Draußen braust die Nordsee über die Ufer von Langeness. Jene Hallig, die mit etwa zehn Kilometern Länge das größte Eiland dieser Art ist. Knapp zwei Stunden braucht die Fähre vom Festland zur „langen Nase“, die zwar wie eine Insel aussieht, aber – um Gottes Willen – keine ist. „Eine Hallig ist eine Hallig und keine Insel“, sagt Fiede Nissen. Wenn es einer wissen sollte, dann er. Der 72-Jährige ist sozusagen ein „Ureinwohner“. „Halligen sind anders entstanden als die großen nordfriesischen Inseln Amrum, Sylt, Pellworm oder Föhr“.
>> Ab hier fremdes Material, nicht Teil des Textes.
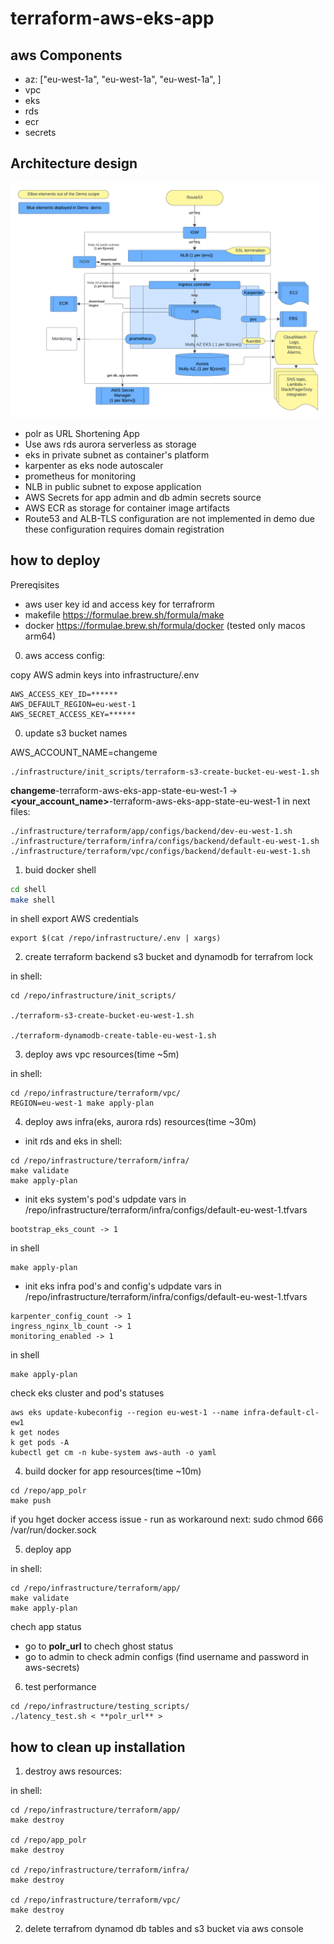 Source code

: # terraform-aws-eks-app

## aws Components

- az: ["eu-west-1a", "eu-west-1a", "eu-west-1a", ]
- vpc
- eks
- rds
- ecr
- secrets

## Architecture design

![Architecture design](./docs/eks.png)

- polr as URL Shortening App
- Use aws rds aurora serverless as storage
- eks in private subnet as container's platform
- karpenter as eks node autoscaler
- prometheus for monitoring
- NLB in public subnet to expose application
- AWS Secrets for app admin and db admin secrets source
- AWS ECR as storage for container image artifacts
- Route53 and ALB-TLS configuration are not implemented in demo due these configuration requires domain registration


## how to deploy 

Prereqisites
- aws user key id  and access key for terrafrorm 
- makefile https://formulae.brew.sh/formula/make
- docker https://formulae.brew.sh/formula/docker
(tested only macos arm64) 

0. aws access config:

copy AWS admin keys into infrastructure/.env
```
AWS_ACCESS_KEY_ID=******
AWS_DEFAULT_REGION=eu-west-1
AWS_SECRET_ACCESS_KEY=******
```
0. update s3 bucket names

AWS_ACCOUNT_NAME=changeme

```
./infrastructure/init_scripts/terraform-s3-create-bucket-eu-west-1.sh
```

**changeme**-terraform-aws-eks-app-state-eu-west-1 -> **<your_account_name>**-terraform-aws-eks-app-state-eu-west-1
in next files:

```
./infrastructure/terraform/app/configs/backend/dev-eu-west-1.sh
./infrastructure/terraform/infra/configs/backend/default-eu-west-1.sh
./infrastructure/terraform/vpc/configs/backend/default-eu-west-1.sh

```


1. buid docker shell

``` bash
cd shell
make shell
```

in shell export AWS credentials
``` shell
export $(cat /repo/infrastructure/.env | xargs)
```

2. create terraform backend s3 bucket and dynamodb for terrafrom lock

in shell:
``` shell
cd /repo/infrastructure/init_scripts/

./terraform-s3-create-bucket-eu-west-1.sh

./terraform-dynamodb-create-table-eu-west-1.sh

```

3. deploy aws vpc resources(time ~5m)

in shell:
``` shell
cd /repo/infrastructure/terraform/vpc/
REGION=eu-west-1 make apply-plan
```

4. deploy aws infra(eks, aurora rds) resources(time ~30m)

- init rds and eks
in shell:
``` shell
cd /repo/infrastructure/terraform/infra/
make validate
make apply-plan
```
- init eks system's pod's
udpdate vars in /repo/infrastructure/terraform/infra/configs/default-eu-west-1.tfvars
```
bootstrap_eks_count -> 1
```
in shell
``` shell
make apply-plan
```
- init eks infra pod's and config's
udpdate vars in /repo/infrastructure/terraform/infra/configs/default-eu-west-1.tfvars
```
karpenter_config_count -> 1
ingress_nginx_lb_count -> 1
monitoring_enabled -> 1
```
in shell
``` shell
make apply-plan
```

check eks cluster and pod's statuses
``` shell
aws eks update-kubeconfig --region eu-west-1 --name infra-default-cl-ew1
k get nodes
k get pods -A
kubectl get cm -n kube-system aws-auth -o yaml
```

4. build docker for app resources(time ~10m)

``` shell
cd /repo/app_polr
make push
```
if you hget docker access issue - run as workaround next:
sudo chmod 666 /var/run/docker.sock

5. deploy app

in shell:
``` shell
cd /repo/infrastructure/terraform/app/
make validate
make apply-plan
```

chech app status

 - go to **polr_url** to chech ghost status
 - go to admin to check admin configs (find username and password in aws-secrets)

6. test performance
``` shell
cd /repo/infrastructure/testing_scripts/
./latency_test.sh < **polr_url** >
```

## how to clean up installation

1. destroy aws resources:

in shell:
``` shell
cd /repo/infrastructure/terraform/app/
make destroy

cd /repo/app_polr
make destroy

cd /repo/infrastructure/terraform/infra/
make destroy

cd /repo/infrastructure/terraform/vpc/
make destroy

```

2. delete terrafrom  dynamod db tables and s3 bucket via aws console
Eilande wie Langeness sind somit etwas ganz Besonderes. Weltweit gibt es nur zehn davon. Mehrmals im Jahr verleibt sich die Nordsee das Land ein und verschluckt Wiesen, Büsche und die wenigen Bäume. Dann herrscht „Land unter.“ „Keine Ahnung wie viele Sturmfluten ich erlebt habe“, grinst Fiede Nissen, der mit bürgerlichem Vornamen Hans Friedrich heißt. Aber so nennt ihn hier keiner der etwa 110 ständigen „Halliganer“. Ein paar Jahre war Fiede Bürgermeister auf Langeness, viel länger aber brachte der Mann mit dem markanten Rauschebart die Post. Vom Festland auf die Halligen, wo sie die Postboten dann verteilten. Fast 38 Jahre lang trotzte der Nordfriese den Urgewalten der See. Den Wellen, dem Wind, den Tücken des Wattenmeers und den unzähligen Sturmfluten. „So ein Leben prägt“, sagt Jan-Lüppen Brunzema. Er und Fiede sind seit 20 Jahren gut befreundet.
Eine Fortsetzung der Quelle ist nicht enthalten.